**PROBLEM:** Reproduce every line of the material below, but drop the pictures.

**EXTRACTED MATERIAL:**
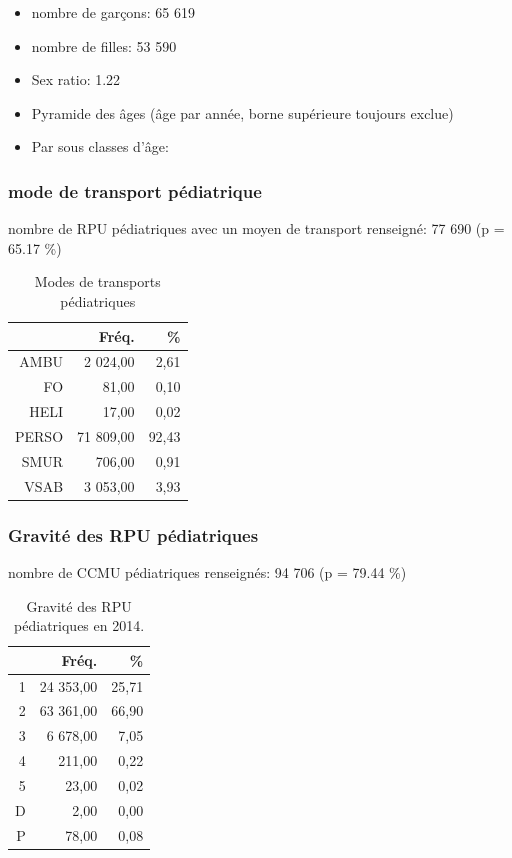 \documentclass[]{article}
\begin{document}
\begin{itemize}
\itemsep1pt\parskip0pt
\item
  nombre de garçons: 65 619
\item
  nombre de filles: 53 590
\item
  Sex ratio: 1.22
\item
  Pyramide des âges (âge par année, borne supérieure toujours exclue)
\item
  Par sous classes d'âge:
\end{itemize}

\subsubsection{mode de transport
pédiatrique}\label{mode-de-transport-pediatrique}

nombre de RPU pédiatriques avec un moyen de transport renseigné: 77 690
(p = 65.17 \%)

\begin{table}[ht]
\centering
\begin{tabular}{rrr}
  \hline
 & Fréq. & \% \\ 
  \hline
AMBU & 2 024,00 & 2,61 \\ 
  FO & 81,00 & 0,10 \\ 
  HELI & 17,00 & 0,02 \\ 
  PERSO & 71 809,00 & 92,43 \\ 
  SMUR & 706,00 & 0,91 \\ 
  VSAB & 3 053,00 & 3,93 \\ 
   \hline
\end{tabular}
\caption{Modes de transports pédiatriques} 
\end{table}

\subsubsection{Gravité des RPU
pédiatriques}\label{gravite-des-rpu-pediatriques}

nombre de CCMU pédiatriques renseignés: 94 706 (p = 79.44 \%)

\begin{table}[ht]
\centering
\begin{tabular}{rrr}
  \hline
 & Fréq. & \% \\ 
  \hline
1 & 24 353,00 & 25,71 \\ 
  2 & 63 361,00 & 66,90 \\ 
  3 & 6 678,00 & 7,05 \\ 
  4 & 211,00 & 0,22 \\ 
  5 & 23,00 & 0,02 \\ 
  D & 2,00 & 0,00 \\ 
  P & 78,00 & 0,08 \\ 
   \hline
\end{tabular}
\caption{Gravité des RPU pédiatriques en 2014.} 
\end{table}
\end{document}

**OUTPUT FOR THIS EXERCISE:**
 \documentclass[]{article}
\begin{document}
\begin{itemize}
\itemsep1pt\parskip0pt
\item
  nombre de garçons: 65 619
\item
  nombre de filles: 53 590
\item
  Sex ratio: 1.22
\item
  Pyramide des âges (âge par année, borne supérieure toujours exclue)
\item
  Par sous classes d'âge:
\end{itemize}

\subsubsection{mode de transport
pédiatrique}\label{mode-de-transport-pediatrique}

nombre de RPU pédiatriques avec un moyen de transport renseigné: 77 690
(p = 65.17 \%)

\begin{table}[ht]
\centering
\begin{tabular}{rrr}
  \hline
 & Fréq. & \% \\ 
  \hline
AMBU & 2 024,00 & 2,61 \\ 
  FO & 81,00 & 0,10 \\ 
  HELI & 17,00 & 0,02 \\ 
  PERSO & 71 809,00 & 92,43 \\ 
  SMUR & 706,00 & 0,91 \\ 
  VSAB & 3 053,00 & 3,93 \\ 
   \hline
\end{tabular}
\caption{Modes de transports pédiatriques} 
\end{table}

\subsubsection{Gravité des RPU
pédiatriques}\label{gravite-des-rpu-pediatriques}

nombre de CCMU pédiatriques renseignés: 94 706 (p = 79.44 \%)

\begin{table}[ht]
\centering
\begin{tabular}{rrr}
  \hline
 & Fréq. & \% \\ 
  \hline
1 & 24 353,00 & 25,71 \\ 
  2 & 63 361,00 & 66,90 \\ 
  3 & 6 678,00 & 7,05 \\ 
  4 & 211,00 & 0,22 \\ 
  5 & 23,00 & 0,02 \\ 
  D & 2,00 & 0,00 \\ 
  P & 78,00 & 0,08 \\ 
   \hline
\end{tabular}
\caption{Gravité des RPU pédiatriques en 2014.} 
\end{table}
\end{document}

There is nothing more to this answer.